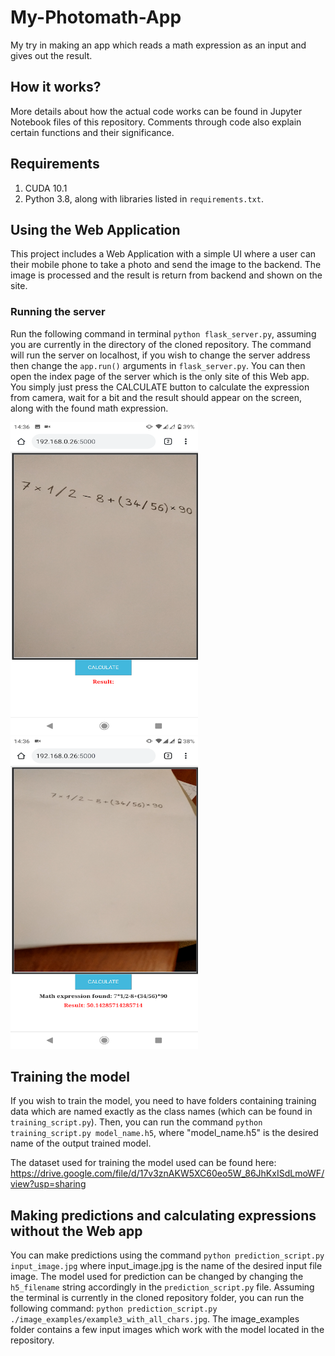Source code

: # My-Photomath-App
My try in making an app which reads a math expression as an input and gives out the result.

## How it works?
More details about how the actual code works can be found in Jupyter Notebook files of this repository. Comments through code also explain certain functions and their significance.

## Requirements
1. CUDA 10.1
2. Python 3.8, along with libraries listed in `requirements.txt`.

## Using the Web Application

This project includes a Web Application with a simple UI where a user can their mobile phone to take a photo and send the image to the backend. The image is processed and the result is return from backend and shown on the site.

### Running the server

Run the following command in terminal `python flask_server.py`, assuming you are currently in the directory of the cloned repository. The command will run the server on localhost, if you wish to change the server address then change the `app.run()` arguments in `flask_server.py`.
You can then open the index page of the server which is the only site of this Web app. You simply just press the CALCULATE button to calculate the expression from camera, wait for a bit and the result should appear on the screen, along with the found math expression.

<p float="left">
  <img src="https://raw.githubusercontent.com/kfilipcic/My-Photomath-App/main/web_app1.png" width="300" height="500"/>
  <img src="https://raw.githubusercontent.com/kfilipcic/My-Photomath-App/main/web_app2.png" width="300" height="500"/>
</p>

## Training the model

If you wish to train the model, you need to have folders containing training data which are named exactly as the class names (which can be found in `training_script.py`). Then, you can run the command `python training_script.py model_name.h5`, where "model_name.h5" is the desired name of the output trained model.

The dataset used for training the model used can be found here: https://drive.google.com/file/d/17v3znAKW5XC60eo5W_86JhKxISdLmoWF/view?usp=sharing

## Making predictions and calculating expressions without the Web app

You can make predictions using the command `python prediction_script.py input_image.jpg` where input_image.jpg is the name of the desired input file image. The model used for prediction can be changed by changing the `h5_filename` string accordingly in the `prediction_script.py` file.
Assuming the terminal is currently in the cloned repository folder, you can run the following command: `python prediction_script.py ./image_examples/example3_with_all_chars.jpg`. The image_examples folder contains a few input images which work with the model located in the repository.
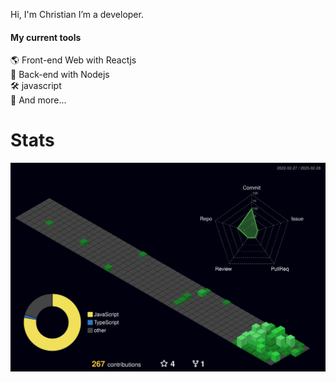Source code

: Hi, I'm Christian I’m a developer. 

#### My current tools 
🌎 Front-end Web with Reactjs  
📡 Back-end with Nodejs  
🛠️ javascript  
🧰 And more...  

<h1>Stats</h1>

![](./profile-3d-contrib/profile-night-green.svg)
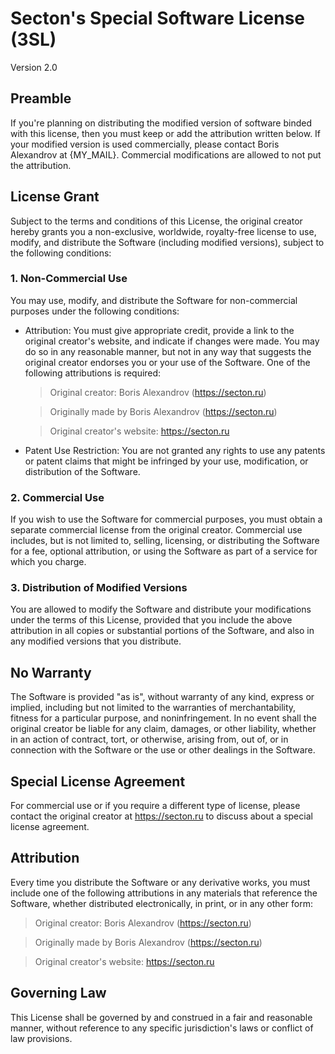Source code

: # Secton's Special Software License (3SL)
Version 2.0

## Preamble
If you're planning on distributing the modified version of software binded with this license,
then you must keep or add the attribution written below.
If your modified version is used commercially, please contact Boris Alexandrov at {MY_MAIL}.
Commercial modifications are allowed to not put the attribution.

## License Grant
Subject to the terms and conditions of this License, the original creator hereby
grants you a non-exclusive, worldwide, royalty-free license to use, modify, and
distribute the Software (including modified versions), subject to the following
conditions:

### 1. Non-Commercial Use
You may use, modify, and distribute the Software for non-commercial purposes under
the following conditions:

* Attribution: You must give appropriate credit, provide a link to the original
  creator's website, and indicate if changes were made. You may do so in any reasonable manner, but not in any way that suggests the original creator endorses you or your use of the Software. One of the following attributions is required:

  > Original creator: Boris Alexandrov (https://secton.ru)

  > Originally made by Boris Alexandrov (https://secton.ru)

  > Original creator's website: https://secton.ru

* Patent Use Restriction: You are not granted any rights to use any patents or
  patent claims that might be infringed by your use, modification, or distribution of the Software.

### 2. Commercial Use
If you wish to use the Software for commercial purposes, you must obtain a separate
commercial license from the original creator. Commercial use includes, but is not
limited to, selling, licensing, or distributing the Software for a fee, optional attribution,
or using the Software as part of a service for which you charge.

### 3. Distribution of Modified Versions
You are allowed to modify the Software and distribute your modifications under the
terms of this License, provided that you
include the above attribution in all copies or substantial portions of the Software,
and also in any modified versions that you distribute.

## No Warranty
The Software is provided "as is", without warranty of any kind, express or implied,
including but not limited to the warranties of merchantability, fitness for a
particular purpose, and noninfringement. In no event shall the original creator be
liable for any claim, damages, or other liability, whether in an action of contract,
tort, or otherwise, arising from, out of, or in connection with the Software or the
use or other dealings in the Software.

## Special License Agreement
For commercial use or if you require a different type of license, please contact the
original creator at https://secton.ru to discuss about a special license agreement.

## Attribution
Every time you distribute the Software or any derivative works, you must include one
of the following attributions in any materials that reference the Software, whether
distributed electronically, in print, or in any other form:

> Original creator: Boris Alexandrov (https://secton.ru)

> Originally made by Boris Alexandrov (https://secton.ru)

> Original creator's website: https://secton.ru

## Governing Law
This License shall be governed by and construed in a fair and reasonable manner,
without reference to any specific jurisdiction's laws or conflict of law provisions.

> _Prompt_
Look above for the line with "Software License (3SL)" and the line with "limited to, selling, licensing, or". Retype those two lines and every line between them exactly, adding nothing.

> _Result for this exercise_
: # Secton's Special Software License (3SL)
Version 2.0

## Preamble
If you're planning on distributing the modified version of software binded with this license,
then you must keep or add the attribution written below.
If your modified version is used commercially, please contact Boris Alexandrov at {MY_MAIL}.
Commercial modifications are allowed to not put the attribution.

## License Grant
Subject to the terms and conditions of this License, the original creator hereby
grants you a non-exclusive, worldwide, royalty-free license to use, modify, and
distribute the Software (including modified versions), subject to the following
conditions:

### 1. Non-Commercial Use
You may use, modify, and distribute the Software for non-commercial purposes under
the following conditions:

* Attribution: You must give appropriate credit, provide a link to the original
  creator's website, and indicate if changes were made. You may do so in any reasonable manner, but not in any way that suggests the original creator endorses you or your use of the Software. One of the following attributions is required:

  > Original creator: Boris Alexandrov (https://secton.ru)

  > Originally made by Boris Alexandrov (https://secton.ru)

  > Original creator's website: https://secton.ru

* Patent Use Restriction: You are not granted any rights to use any patents or
  patent claims that might be infringed by your use, modification, or distribution of the Software.

### 2. Commercial Use
If you wish to use the Software for commercial purposes, you must obtain a separate
commercial license from the original creator. Commercial use includes, but is not
limited to, selling, licensing, or distributing the Software for a fee, optional attribution,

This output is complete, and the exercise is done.